Larry Ellison, Oracle’s chairman, confirmed his passing Friday.
“It is with a profound sense of sadness and loss that I tell everyone here at Oracle that Mark Hurd passed away early this morning,” Ellison wrote in an online post. “Mark was my close and irreplaceable friend, and trusted colleague. Oracle has lost a brilliant and beloved leader who personally touched the lives of so many of us during his decade at Oracle.”
Hurd was co-CEO at Oracle with Safra Catz. He focused on sales, marketing and press and investor relations, while she ran finances and legal matters. Oracle announced Sept. 11 that Hurd had begun a leave of absence for unspecified health reasons and that Catz and Ellison would assume his responsibilities during his leave. The company couldn’t immediately be reached for comment Friday.
Hurd began his career in 1980 as a salesman for National Cash Register Corp. (now NCR), then rose through the ranks to the CEO post. In 2005, he was hired away as CEO by Hewlett-Packard Co., then the world’s biggest personal-computer maker. He resigned from HP when it determined he violated company standards by filing inaccurate expense reports to conceal a personal relationship with a contractor.
Hurd joined Oracle as a co-president in 2010. During his tenure there, Hurd produced solid revenue and profits as the Redwood City, Calif.-based company’s stock price hit a historic high in 2019. He was also a key driver in Oracle’s turn from an old model of licensing software toward the use of cloud computing, a burgeoning business dominated by rivals Amazon.com Inc. and Microsoft Corp.
When he hired Hurd, Ellison said, “There is no executive in the IT world with more relevant experience than Mark.” Ellison described Hurd’s dismissal by HP as the “worst personnel decision since the idiots on the Apple board fired Steve Jobs.”
Hurd led the charge to make Oracle one of the dominant cloud players, investing heavily in research and development and acquisitions, such as the $9.3-billion purchase of NetSuite Inc., sometimes called the first cloud company, in 2016. Oracle also bought Eloqua Inc., a marketing software company, and Taleo Corp., which makes talent-management software.
He secured significant deals with AT&T Inc., Bank of America Corp. and Qantas Airlines to transfer their existing databases to the cloud through Oracle. By late this year, Oracle served more than 420,000 customers in 195 countries and territories, he said.
Hurd had gone on a similar acquisition binge at HP, managing about $24 billion in deals, including buying Electronic Data Systems (EDS), as part of a larger plan to diversify the computer maker.
He was also a drastic cost-cutter who was responsible for firing thousands of workers when he first took over as HP’s CEO and laying off thousands more after the $13.9-billion purchase in 2008 of a struggling EDS, a move many investors disliked.
Still, during Hurd’s tenure, HP’s profit increased for 22 straight quarters, while its revenue rose about 60% and its stock price doubled, according to data compiled by Bloomberg. He also helped HP surpass International Business Machines Corp. as the largest computer maker by sales.

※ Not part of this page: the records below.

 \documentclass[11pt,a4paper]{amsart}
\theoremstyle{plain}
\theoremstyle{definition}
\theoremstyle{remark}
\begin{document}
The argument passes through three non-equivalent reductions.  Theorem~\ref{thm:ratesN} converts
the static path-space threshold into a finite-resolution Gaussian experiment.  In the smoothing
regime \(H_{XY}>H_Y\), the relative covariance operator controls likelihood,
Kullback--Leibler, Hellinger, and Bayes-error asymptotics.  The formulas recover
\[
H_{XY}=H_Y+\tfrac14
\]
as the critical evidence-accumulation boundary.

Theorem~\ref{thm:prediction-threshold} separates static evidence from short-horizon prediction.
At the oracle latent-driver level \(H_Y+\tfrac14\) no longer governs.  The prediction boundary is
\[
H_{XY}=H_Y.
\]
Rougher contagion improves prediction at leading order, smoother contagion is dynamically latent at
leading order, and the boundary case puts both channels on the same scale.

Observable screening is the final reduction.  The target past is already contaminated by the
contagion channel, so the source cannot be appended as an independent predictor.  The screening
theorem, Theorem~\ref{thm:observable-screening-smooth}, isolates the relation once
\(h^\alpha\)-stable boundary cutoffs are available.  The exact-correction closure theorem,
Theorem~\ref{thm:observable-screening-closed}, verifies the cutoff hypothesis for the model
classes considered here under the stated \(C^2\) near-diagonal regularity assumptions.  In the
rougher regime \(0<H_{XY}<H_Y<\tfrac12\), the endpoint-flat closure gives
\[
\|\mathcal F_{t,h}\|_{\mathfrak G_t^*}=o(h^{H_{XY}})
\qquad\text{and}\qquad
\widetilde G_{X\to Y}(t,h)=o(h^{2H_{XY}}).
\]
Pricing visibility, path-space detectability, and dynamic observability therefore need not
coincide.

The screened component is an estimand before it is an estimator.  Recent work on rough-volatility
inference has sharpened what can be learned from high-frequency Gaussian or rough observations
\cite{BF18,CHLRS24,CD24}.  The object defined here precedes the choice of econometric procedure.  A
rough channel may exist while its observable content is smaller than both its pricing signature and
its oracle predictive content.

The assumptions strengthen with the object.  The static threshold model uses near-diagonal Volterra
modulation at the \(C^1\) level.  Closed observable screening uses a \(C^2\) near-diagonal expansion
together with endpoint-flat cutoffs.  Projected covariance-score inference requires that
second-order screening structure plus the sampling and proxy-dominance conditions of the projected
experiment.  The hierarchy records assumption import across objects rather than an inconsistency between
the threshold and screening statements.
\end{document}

In 2007, Hurd was named one of Fortune magazine’s 25 most powerful business leaders. In 2008, the San Francisco Chronicle named him CEO of the year.

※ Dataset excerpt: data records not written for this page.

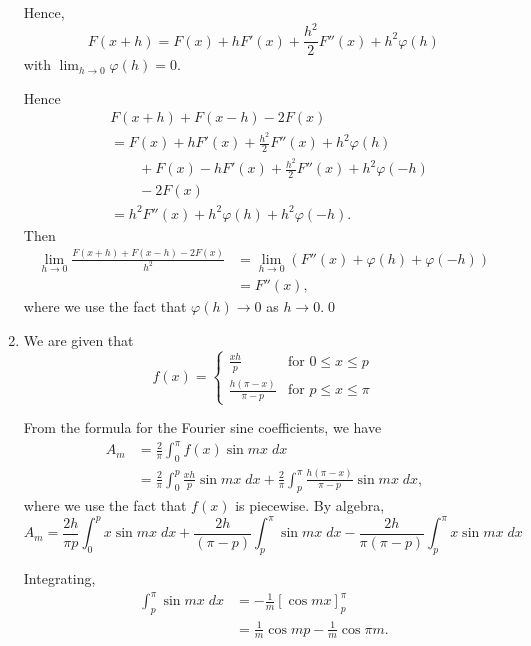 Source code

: \documentclass[oneside]{article}
\begin{document}
\begin{enumerate}[label=\textbf{\arabic*.}]
Hence,\[
  F(x+h) = F(x) + hF'(x) + \frac{h^2}{2}F''(x) + h^2\varphi(h)
\] with $\lim_{h\to0}\varphi(h) = 0$.

Hence\begin{align*}
  &F(x+h) + F(x-h) - 2F(x) \\
  &= F(x) + hF'(x) + \frac{h^2}{2}F''(x) + h^2\varphi(h) \\
  &\qquad+ F(x) - hF'(x) + \frac{h^2}{2}F''(x) + h^2\varphi(-h) \\
  &\qquad- 2F(x) \\
  &= h^2F''(x) + h^2\varphi(h) + h^2\varphi(-h) \text{.}
\end{align*} Then \begin{align*}
  \lim_{h\to0}\frac{F(x+h) + F(x-h) - 2F(x)}{h^2}
  &= \lim_{h\to0}\left(F''(x) + \varphi(h) + \varphi(-h)\right) \\
  &= F''(x)\text{,}
\end{align*} where we use the fact that $\varphi(h) \to 0$ as $h \to 0$.\qed

  \item
  We are given that \[
    f(x) = \begin{cases}
      \frac{xh}{p} & \text{for }0 \leq x \leq p \\
      \frac{h(\pi-x)}{\pi - p} & \text{for }p \leq x \leq \pi
    \end{cases}
  \]

  From the formula for the Fourier sine coefficients, we have\begin{align*}
    A_m &= \frac{2}{\pi} \int_0^\pi f(x)\sin mx\;dx \\
    &= \frac{2}{\pi} \int_0^p \frac{xh}{p}\sin mx\;dx
      + \frac{2}{\pi} \int_p^\pi \frac{h(\pi-x)}{\pi-p}\sin mx\;dx \text{,}
  \end{align*} where we use the fact that $f(x)$ is piecewise. By algebra,
  \begin{equation}
    \label{eq:am-before-integration}
    A_m = \frac{2h}{\pi p} \int_0^p x\sin mx\;dx
      + \frac{2h}{(\pi - p)} \int_p^\pi \sin mx\;dx
      - \frac{2h}{\pi(\pi - p)} \int_p^\pi x\sin mx\;dx
  \end{equation}

  Integrating,\begin{align*}
    \int_p^\pi \sin mx\;dx
    &= -\frac{1}{m}\left[\cos mx\right]_p^\pi \\
    &= \frac{1}{m}\cos mp - \frac{1}{m}\cos \pi m \text{.}
  \end{align*}


\end{enumerate}
\end{document}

After his ouster, HP discontinued making smartphones and its tablet computer. Eventually it split into two companies, one focused on personal computers and printers and the other on software and services.
Mark Vincent Hurd was born Jan. 1, 1957, in New York and lived on the affluent Upper East Side of Manhattan. His Yale-educated father was a financier who moved the family to Miami while Hurd was in high school.

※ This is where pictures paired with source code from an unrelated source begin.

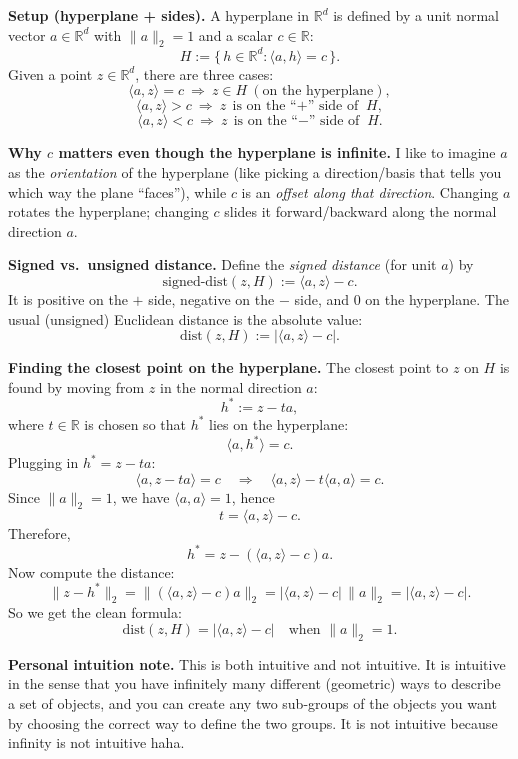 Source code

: \documentclass[10pt]{article}
\newcommand{\R}{\mathbb{R}}
\newcommand{\spara}[1]{\vspace{.5em}\noindent {\large\sffamily\textcolor{nyuOfficialPurple}{#1}}}
\begin{document}
\spara{1.1}

\textbf{Setup (hyperplane + sides).}
A hyperplane in $\R^d$ is defined by a unit normal vector $a\in\R^d$ with $\|a\|_2=1$ and a scalar $c\in\R$:
\[
H := \{\,h\in\R^d : \langle a,h\rangle = c\,\}.
\]
Given a point $z\in\R^d$, there are three cases:
\[
\langle a,z\rangle = c \ \Longrightarrow\  z\in H \ (\text{on the hyperplane}),
\]
\[
\langle a,z\rangle > c \ \Longrightarrow\  z \ \text{is on the ``$+$'' side of }H,
\]
\[
\langle a,z\rangle < c \ \Longrightarrow\  z \ \text{is on the ``$-$'' side of }H.
\]

\medskip
\textbf{Why $c$ matters even though the hyperplane is infinite.}
I like to imagine $a$ as the \emph{orientation} of the hyperplane (like picking a direction/basis that tells you which way the plane ``faces''), while $c$ is an \emph{offset along that direction}. Changing $a$ rotates the hyperplane; changing $c$ slides it forward/backward along the normal direction $a$.

\medskip
\textbf{Signed vs.\ unsigned distance.}
Define the \emph{signed distance} (for unit $a$) by
\[
\text{signed-dist}(z,H) := \langle a,z\rangle - c.
\]
It is positive on the $+$ side, negative on the $-$ side, and $0$ on the hyperplane. The usual (unsigned) Euclidean distance is the absolute value:
\[
\text{dist}(z,H) := |\langle a,z\rangle - c|.
\]

\medskip
\textbf{Finding the closest point on the hyperplane.}
The closest point to $z$ on $H$ is found by moving from $z$ in the normal direction $a$:
\[
h^* := z - t a,
\]
where $t\in\R$ is chosen so that $h^*$ lies on the hyperplane:
\[
\langle a,h^*\rangle = c.
\]
Plugging in $h^*=z-ta$:
\[
\langle a, z-ta\rangle = c
\quad\Longrightarrow\quad
\langle a,z\rangle - t\langle a,a\rangle = c.
\]
Since $\|a\|_2=1$, we have $\langle a,a\rangle=1$, hence
\[
t = \langle a,z\rangle - c.
\]
Therefore,
\[
h^* = z - (\langle a,z\rangle - c)a.
\]
Now compute the distance:
\[
\|z-h^*\|_2
=
\|(\langle a,z\rangle - c)a\|_2
=
|\langle a,z\rangle - c|\,\|a\|_2
=
|\langle a,z\rangle - c|.
\]
So we get the clean formula:
\[
\boxed{\text{dist}(z,H)=|\langle a,z\rangle - c| \quad \text{when }\|a\|_2=1.}
\]

\medskip
\textbf{Personal intuition note.}
This is both intuitive and not intuitive. It is intuitive in the sense that you have infinitely many different (geometric) ways to describe a set of objects, and you can create any two sub-groups of the objects you want by choosing the correct way to define the two groups. It is not intuitive because infinity is not intuitive haha.
\end{document}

Hurd received a tennis scholarship to Baylor University in Waco, Texas, where he earned a bachelor’s degree in business administration in 1979.
He was hired in 1980 as a junior sales representative by National Cash Register in San Antonio. He eventually became president, chief operating officer and CEO of the maker of automatic teller machines and cash registers.
Based on his record there, HP hired him in 2005 as its CEO and added the chairman title the following year.
“Mark just blew everybody else out of the water,” said Tom Perkins, a former HP executive who interviewed Hurd for the CEO job.
Hurd served on a number of corporate boards and was a Baylor trustee since 2014.
He was married to the former Paula Kalupa in 1990. They had two daughters, Kathryn and Kelly.